Mrs. Macfarlane said, “My husband and I agreed to marry for life. Even if disputes arose, I expected that we would resolve them as Catholics, from the Church’s moral position.”
The civil divorce court refused to allow a third party arbitrator, the ecclesiastic authority of the Roman Catholic Church, to determine separation procedures, financial settlements and custody of the children. This is despite legal precedents set in cases of Jewish or Islamic marriages. Further, the appeal argues the Guardian for the children in the case was hostile to Mrs. Macfarlane’s religious views and did not act properly in defending the interests of the Macfarlane children. The Guardian removed them from their mother’s care although the court psychologist report states the children, “do want more time with their mom” and the older boys “were adamant supporters of homeschooling.”
The court’s ruling gave the father, who works full time, permanent custody and their stay-at-home mom visitation time. This occurred despite the fact that the father, “did not have a single family member or friend or even an employee who could testify on his abilities to serve as a custodial parent. However, a veritable blizzard of family and friends testified on behalf of Mrs. Macfarlane.”

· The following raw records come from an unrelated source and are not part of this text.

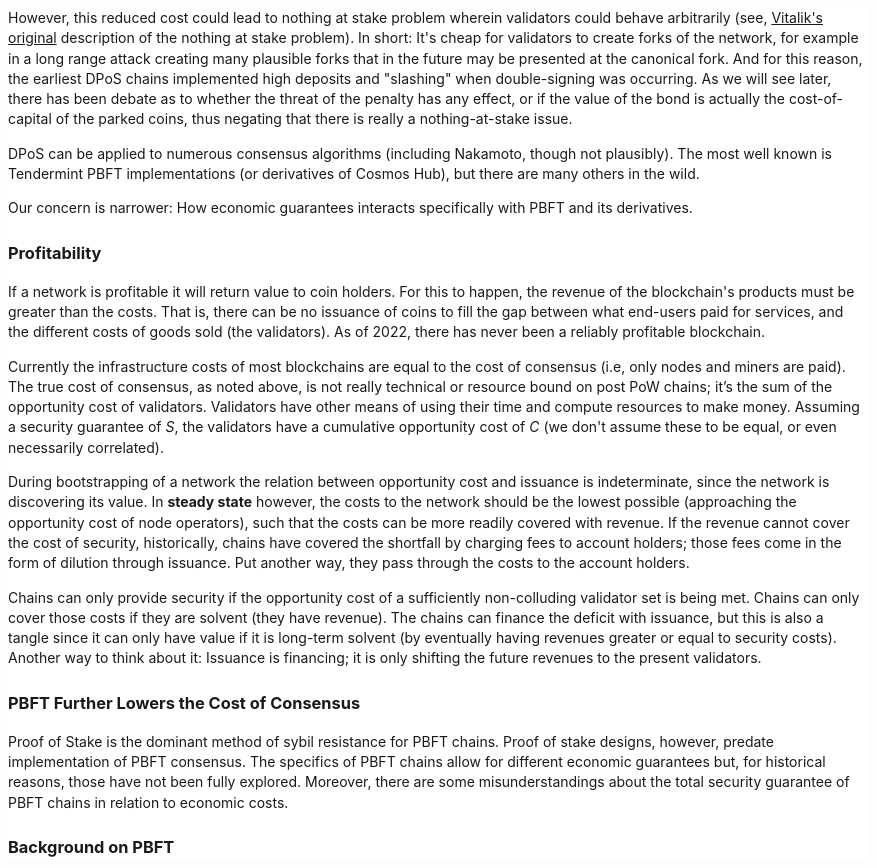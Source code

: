 However, this reduced cost could lead to nothing at stake problem wherein validators could behave arbitrarily (see, [Vitalik's original](https://blog.ethereum.org/2014/07/05/stake) description of the nothing at stake problem). In short: It's cheap for validators to create forks of the network, for example in a long range attack creating many plausible forks that in the future may be presented at the canonical fork. And for this reason, the earliest DPoS chains implemented high deposits and "slashing" when double-signing was occurring. As we will see later, there has been debate as to whether the threat of the penalty has any effect, or if the value of the bond is actually the cost-of-capital of the parked coins, thus negating that there is really a nothing-at-stake issue.

DPoS can be applied to numerous consensus algorithms (including Nakamoto, though not plausibly). The most well known is Tendermint PBFT implementations (or derivatives of Cosmos Hub), but there are many others in the wild.

Our concern is narrower: How economic guarantees interacts specifically with PBFT and its derivatives.

### Profitability

If a network is profitable it will return value to coin holders. For this to happen, the revenue of the blockchain's products must be greater than the costs. That is, there can be no issuance of coins to fill the gap between what end-users paid for services, and the different costs of goods sold (the validators). As of 2022, there has never been a reliably profitable blockchain.

Currently the infrastructure costs of most blockchains are equal to the cost of consensus (i.e, only nodes and miners are paid).  The true cost of consensus, as noted above, is not really technical or resource bound on post PoW chains; it’s the sum of the opportunity cost of validators. Validators have other means of using their time and compute resources to make money. Assuming a security guarantee of _S_, the validators have a cumulative opportunity cost of _C_ (we don't assume these to be equal, or even necessarily correlated).

During bootstrapping of a network the relation between opportunity cost and issuance is indeterminate, since the network is discovering its value. In **steady state** however, the costs to the network should be the lowest possible (approaching the opportunity cost of node operators), such that the costs can be more readily covered with revenue. If the revenue cannot cover the cost of security, historically, chains have covered the shortfall by charging fees to account holders; those fees come in the form of dilution through issuance. Put another way, they pass through the costs to the account holders.

Chains can only provide security if the opportunity cost of a sufficiently non-colluding validator set is being met. Chains can only cover those costs if they are solvent (they have revenue). The chains can finance the deficit with issuance, but this is also a tangle since it can only have value if it is long-term solvent (by eventually having revenues greater or equal to security costs). Another way to think about it: Issuance is financing; it is only shifting the future revenues to the present validators.

### PBFT Further Lowers the Cost of Consensus

Proof of Stake is the dominant method of sybil resistance for PBFT chains. Proof of stake designs, however, predate implementation of PBFT consensus. The specifics of PBFT chains allow for different economic guarantees but, for historical reasons, those have not been fully explored. Moreover, there are some misunderstandings about the total security guarantee of PBFT chains in relation to economic costs.

### Background on PBFT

Mrs. Macfarlane says: “I was forced to stop homeschooling my three older children. My youngest child is in daycare although I am willing to stay home and care for my children. I have no right to make any decision regarding their upbringing. Finally, although we as a family poured our lives and savings into a non-profit foundation, my husband runs it and I have been ordered to get another job.”
Mrs. Macfarlane has taken her case on a parallel track before the Church Tribunals.
Mrs. Macfarlane has founded the website www.marysadvocates.org for people concerned about no-fault divorce. To learn more about Professor Safranek’s public interest law firm handling this case, visit www.truemarriage.net.
For more information contact:
Mr. Stephen Safranek
3475 Plymouth Road
Ann Arbor, MI 48105.
Phone: (734) 827-8096.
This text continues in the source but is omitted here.